A CDHU também está construindo um pé-direito mais alto para suas novas unidades. Até o fim do ano passado, a altura média dos apartamentos era de 2,4 metros, e ganhou 20 centímetros para aumentar a ventilação no interior das unidades.
"Moradias populares sempre perderam em matéria de conforto, mas agora precisam ser introduzidas soluções sustentáveis que suportem as mudanças climáticas", afirma o presidente do Conselho Brasileiro de Construção Sustentável (CBCS), Marcelo Takaoka.
A CDHU vai incorporar, no futuro, soluções sustentáveis e economicamente viáveis que a entidade irá desenvolver junto como Pnuma. A expectativa,segundo o assessor Scatena, é a de que o valor de cada imóvel aumente, no máximo, 10% do valor da unidade habitacional com essas melhorias.
"Existem alternativas mais caras e outras economicamente viáveis", enfatiza a coordenadora do Pnuma, Cristina Montenegro." Uma edificação pode valer-se da direção e velocidade dos ventos para construí-la em determinada posição e local, a fim de tornar as moradias mais agradáveis de viver.
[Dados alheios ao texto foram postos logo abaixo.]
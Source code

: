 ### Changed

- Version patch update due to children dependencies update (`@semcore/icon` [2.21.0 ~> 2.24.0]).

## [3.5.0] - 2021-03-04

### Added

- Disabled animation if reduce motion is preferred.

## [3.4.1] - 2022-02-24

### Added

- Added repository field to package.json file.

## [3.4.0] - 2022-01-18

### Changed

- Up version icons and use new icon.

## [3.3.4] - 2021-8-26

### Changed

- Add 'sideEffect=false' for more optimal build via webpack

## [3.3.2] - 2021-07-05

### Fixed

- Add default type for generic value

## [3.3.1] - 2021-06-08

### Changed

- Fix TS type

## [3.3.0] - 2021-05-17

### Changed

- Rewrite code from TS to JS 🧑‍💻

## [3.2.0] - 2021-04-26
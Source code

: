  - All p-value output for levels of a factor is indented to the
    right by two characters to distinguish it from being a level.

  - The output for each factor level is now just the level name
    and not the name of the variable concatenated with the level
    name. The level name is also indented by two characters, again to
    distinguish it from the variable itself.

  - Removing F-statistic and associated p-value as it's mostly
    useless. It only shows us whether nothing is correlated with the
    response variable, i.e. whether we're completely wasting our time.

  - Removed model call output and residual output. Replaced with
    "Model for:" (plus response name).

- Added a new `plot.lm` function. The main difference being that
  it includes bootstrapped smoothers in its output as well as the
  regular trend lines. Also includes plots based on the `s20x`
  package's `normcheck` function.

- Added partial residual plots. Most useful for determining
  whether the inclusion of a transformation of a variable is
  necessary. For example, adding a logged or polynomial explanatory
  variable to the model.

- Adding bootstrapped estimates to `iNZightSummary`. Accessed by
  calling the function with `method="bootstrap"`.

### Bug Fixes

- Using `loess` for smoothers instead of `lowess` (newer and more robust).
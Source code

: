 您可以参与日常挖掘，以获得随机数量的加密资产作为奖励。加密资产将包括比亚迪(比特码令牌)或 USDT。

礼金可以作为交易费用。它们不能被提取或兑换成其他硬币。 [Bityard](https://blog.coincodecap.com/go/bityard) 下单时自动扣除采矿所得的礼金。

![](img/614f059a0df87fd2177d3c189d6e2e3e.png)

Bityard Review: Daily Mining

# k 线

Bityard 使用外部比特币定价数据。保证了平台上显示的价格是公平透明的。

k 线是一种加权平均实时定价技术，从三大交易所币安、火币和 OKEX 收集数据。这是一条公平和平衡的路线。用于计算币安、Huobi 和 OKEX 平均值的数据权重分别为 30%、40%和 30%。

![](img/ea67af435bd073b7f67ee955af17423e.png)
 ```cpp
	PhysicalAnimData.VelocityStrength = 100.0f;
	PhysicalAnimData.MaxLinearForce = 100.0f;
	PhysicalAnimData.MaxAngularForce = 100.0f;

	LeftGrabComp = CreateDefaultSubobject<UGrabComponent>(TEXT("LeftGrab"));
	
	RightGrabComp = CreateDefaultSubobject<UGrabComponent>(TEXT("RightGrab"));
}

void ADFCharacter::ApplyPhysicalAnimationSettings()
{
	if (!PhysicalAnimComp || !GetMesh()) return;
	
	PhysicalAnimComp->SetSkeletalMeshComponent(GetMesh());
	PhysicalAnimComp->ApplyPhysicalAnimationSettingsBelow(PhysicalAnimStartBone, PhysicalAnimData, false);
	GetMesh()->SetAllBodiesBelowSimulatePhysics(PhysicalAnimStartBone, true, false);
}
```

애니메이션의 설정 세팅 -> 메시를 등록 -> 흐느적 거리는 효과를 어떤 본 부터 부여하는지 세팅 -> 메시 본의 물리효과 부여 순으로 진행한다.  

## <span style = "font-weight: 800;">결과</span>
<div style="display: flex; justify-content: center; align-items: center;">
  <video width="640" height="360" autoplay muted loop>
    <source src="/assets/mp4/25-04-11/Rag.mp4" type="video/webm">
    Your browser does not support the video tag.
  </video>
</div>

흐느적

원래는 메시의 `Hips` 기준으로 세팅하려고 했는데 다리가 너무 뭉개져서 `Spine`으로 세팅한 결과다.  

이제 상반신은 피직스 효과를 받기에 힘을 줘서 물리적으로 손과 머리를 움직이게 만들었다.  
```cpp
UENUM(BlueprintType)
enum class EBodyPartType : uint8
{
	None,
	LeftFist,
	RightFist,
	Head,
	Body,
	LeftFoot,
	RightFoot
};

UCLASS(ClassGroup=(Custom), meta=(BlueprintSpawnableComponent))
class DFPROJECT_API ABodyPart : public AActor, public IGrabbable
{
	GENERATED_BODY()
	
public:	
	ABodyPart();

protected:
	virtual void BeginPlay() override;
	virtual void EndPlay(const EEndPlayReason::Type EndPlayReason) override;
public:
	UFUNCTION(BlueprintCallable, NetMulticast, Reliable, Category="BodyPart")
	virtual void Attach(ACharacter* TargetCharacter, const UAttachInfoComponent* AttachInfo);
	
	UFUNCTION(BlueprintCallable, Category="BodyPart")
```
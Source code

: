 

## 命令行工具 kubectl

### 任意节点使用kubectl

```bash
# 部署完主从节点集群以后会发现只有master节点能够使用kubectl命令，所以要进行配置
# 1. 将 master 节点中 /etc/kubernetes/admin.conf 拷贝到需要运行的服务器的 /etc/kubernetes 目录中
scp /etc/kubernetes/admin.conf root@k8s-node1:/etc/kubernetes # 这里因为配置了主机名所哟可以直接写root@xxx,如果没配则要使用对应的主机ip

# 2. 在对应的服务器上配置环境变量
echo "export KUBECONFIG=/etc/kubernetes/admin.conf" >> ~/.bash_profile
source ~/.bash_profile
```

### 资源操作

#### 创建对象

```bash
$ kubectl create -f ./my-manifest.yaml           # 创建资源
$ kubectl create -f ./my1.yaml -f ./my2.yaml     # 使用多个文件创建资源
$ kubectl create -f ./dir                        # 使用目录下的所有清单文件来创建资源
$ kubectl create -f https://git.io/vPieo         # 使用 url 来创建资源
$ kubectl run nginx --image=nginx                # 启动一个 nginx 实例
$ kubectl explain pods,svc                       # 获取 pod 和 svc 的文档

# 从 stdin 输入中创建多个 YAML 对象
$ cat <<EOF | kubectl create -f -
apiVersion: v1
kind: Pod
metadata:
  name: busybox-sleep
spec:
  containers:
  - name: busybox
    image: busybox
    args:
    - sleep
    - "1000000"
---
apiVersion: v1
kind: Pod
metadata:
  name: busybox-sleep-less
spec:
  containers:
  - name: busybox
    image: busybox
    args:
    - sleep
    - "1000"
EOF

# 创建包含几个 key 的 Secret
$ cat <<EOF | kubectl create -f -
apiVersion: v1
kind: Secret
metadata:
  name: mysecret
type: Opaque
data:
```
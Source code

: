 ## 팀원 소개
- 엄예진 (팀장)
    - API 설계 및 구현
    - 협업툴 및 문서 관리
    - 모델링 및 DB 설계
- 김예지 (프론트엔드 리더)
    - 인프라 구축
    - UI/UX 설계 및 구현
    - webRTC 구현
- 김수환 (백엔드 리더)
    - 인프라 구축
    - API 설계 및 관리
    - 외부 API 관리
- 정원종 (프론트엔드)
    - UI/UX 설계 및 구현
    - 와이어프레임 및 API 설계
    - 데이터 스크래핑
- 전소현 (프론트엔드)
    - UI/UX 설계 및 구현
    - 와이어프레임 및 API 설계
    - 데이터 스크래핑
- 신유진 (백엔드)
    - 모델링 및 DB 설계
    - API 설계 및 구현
O mesmo se dá com a incidência do sol", exemplifica. Cristina admite que, pelo fato de ser um tema novo, o da sustentabilidade, há ainda muito estudo e preparação a serem feitos. "Mas não há outro caminho. Daqui para a frente, vamos ter que pensar cada vez mais nessa questão."

Antes
1 ou 2 dormitórios por unidade e
área útil média de 42 m²
Pé-direito de 2,4 metros e unidade
entregue sem acabamento

Agora
Imóvel de até 3 dormitórios, área de 64 m² e casa com forro.